Personal vocation matters. Discerning your particular, personal calling in the world matters. And it should be celebrated! We have plenty of examples of creative vocational journeys in the Catholic Church. Bl. Pier Giorgio Frassati, the popular mountain climber with a heart for the poor, died young as a single lay person. Ditto for Bl. Carlos Acutis and Bl. Chiara Badano (though they were more into computer programming and tennis, respectively). But it’s not just about dying young! Dorothy Day, founder of the Catholic Worker movement, was a single mom at the time. St. Catherine of Siena, a mystic and political mediator in medieval Italy, was a third order lay Dominican. St. Joan of Arc was warrior woman. Ven. Matt Talbott lived as a simple construction worker. Gerard Manley Hopkins was a poet, and Flannery O’Connor a short story writer.


Maybe your process of “state of life” calling will look a little different from people around you. From time to time, you may feel the need to mourn what the secular LGBTQ space offers. We’re invited both to accept moral boundaries—that famous tree that’s off limits—and celebrate the Spirit calling us out into God’s fabulously diverse garden.


POSTURE 3 | I STEP INTO SELF-GIFT FOR MY COMMUNITY, THE CHURCH, AND THE WORLD

There’s a lot of talk right now in the Church about “pastoral care” and “policies” around LGBTQ people and their questions. These are important—how ought human beings be received, encouraged, and discipled? We all need care from someone at every point in our lives! I think, though, if we have Joyful Hope, we also have the courage to act.


“Man cannot find himself except through sincere gift of self,” we ‘re told. (c.f. Gaudium et Spes 24). Every person is called to give what they have—themselves—to others. This will look different based on your individuality! Share your gardening expertise with the local community food center. Help your friend move. Chair a committee at your parish. Be generous with your nieces and nephews. Be trained for a crisis hotline. Never show up empty-handed to a party. Vote.


And don’t be afraid to let a little glitter sparkle. We don’t step into self-gift despite our LGTBQ experiences. The truth is, atypical experiences of sexuality, gender, and embodiment shape our stories. When we live through them well, LGBTQ experiences can become cause for growing in wisdom, strength, and empathy. You, my dear sibling in Christ, are invited to a sincere gift of self. You’re invited to cultivate the Kingdom of God in the here and now.

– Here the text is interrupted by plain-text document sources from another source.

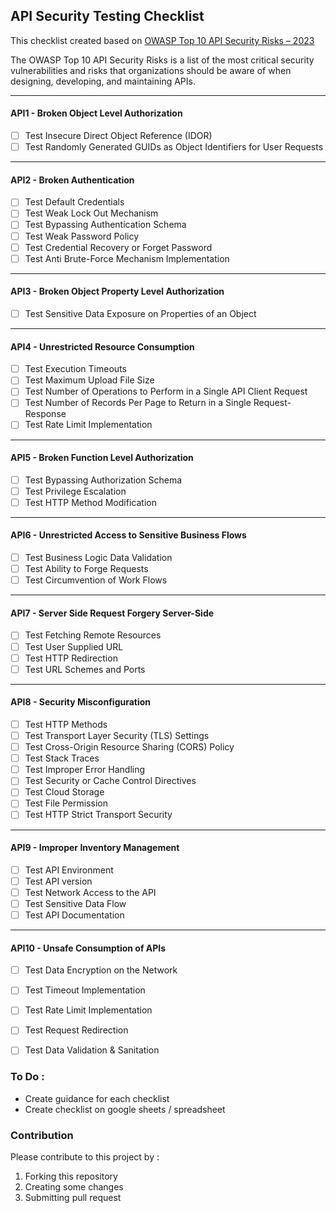 ## API Security Testing Checklist

This checklist created based on [OWASP Top 10 API Security Risks – 2023](https://owasp.org/API-Security/editions/2023/en/0x11-t10/) 

The OWASP Top 10 API Security Risks is a list of the most critical security vulnerabilities and risks that organizations should be aware of when designing, developing, and maintaining APIs. 

---
#### API1 - Broken Object Level Authorization

- [ ] Test Insecure Direct Object Reference (IDOR)
- [ ] Test Randomly Generated GUIDs as Object
Identifiers for User Requests
 
---
#### API2 - Broken Authentication
- [ ] Test Default Credentials
- [ ] Test Weak Lock Out Mechanism
- [ ] Test Bypassing Authentication Schema
- [ ] Test Weak Password Policy
- [ ] Test Credential Recovery or Forget Password
- [ ] Test Anti Brute-Force Mechanism Implementation

---
#### API3 - Broken Object Property Level Authorization
- [ ] Test Sensitive Data Exposure on Properties of an Object 
---

#### API4 - Unrestricted Resource Consumption
- [ ] Test Execution Timeouts
- [ ] Test Maximum Upload File Size
- [ ] Test Number of Operations to Perform in a Single API Client Request
- [ ] Test Number of Records Per Page to Return in a Single Request-Response
- [ ] Test Rate Limit Implementation
---

#### API5 - Broken Function Level Authorization
- [ ] Test Bypassing Authorization Schema
- [ ] Test Privilege Escalation
- [ ] Test HTTP Method Modification
---
#### API6 - Unrestricted Access to Sensitive Business Flows
- [ ] Test Business Logic Data Validation
- [ ] Test Ability to Forge Requests
- [ ] Test Circumvention of Work Flows
---
#### API7 - Server Side Request Forgery	Server-Side
- [ ] Test Fetching Remote Resources
- [ ] Test User Supplied URL
- [ ] Test HTTP Redirection
- [ ] Test URL Schemes and Ports
---
#### API8 - Security Misconfiguration
- [ ] Test HTTP Methods
- [ ] Test Transport Layer Security (TLS) Settings
- [ ] Test Cross-Origin Resource Sharing (CORS) Policy
- [ ] Test Stack Traces
- [ ] Test Improper Error Handling
- [ ] Test Security or Cache Control Directives
- [ ] Test Cloud Storage
- [ ] Test File Permission
- [ ] Test HTTP Strict Transport Security

---
#### API9 - Improper Inventory Management
- [ ] Test API Environment
- [ ] Test API version
- [ ] Test Network Access to the API
- [ ] Test Sensitive Data Flow
- [ ] Test API Documentation

---
#### API10 - Unsafe Consumption of APIs
- [ ] Test Data Encryption on the Network
- [ ] Test Timeout Implementation
- [ ] Test Rate Limit Implementation
- [ ] Test Request Redirection
- [ ] Test Data Validation & Sanitation


### To Do : 

- Create guidance for each checklist
- Create checklist on google sheets / spreadsheet

### Contribution

Please contribute to this project by :
1. Forking this repository
2. Creating some changes
3. Submitting pull request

THE MISSION MOVEMENT | EMPOWER FOR CREATIVE DISCIPLESHIP

When I start to live joyfully from my gifts, a light goes out to those around me. When I start to have hope that God’s love is always present to me, I can believe more deeply in His care for others. I’m called not just to be a disciple myself, but to empower those around me for that same graced adventure. I’m called to witness to an alternate set of values, one that prioritizes surrender, self-acceptance, and resting in the arms of God. I’m called to give a reason for my hope to anyone who asks. And maybe, just maybe, we can expand the horizons of possibility for LGBTQ disciples in the Church and world today.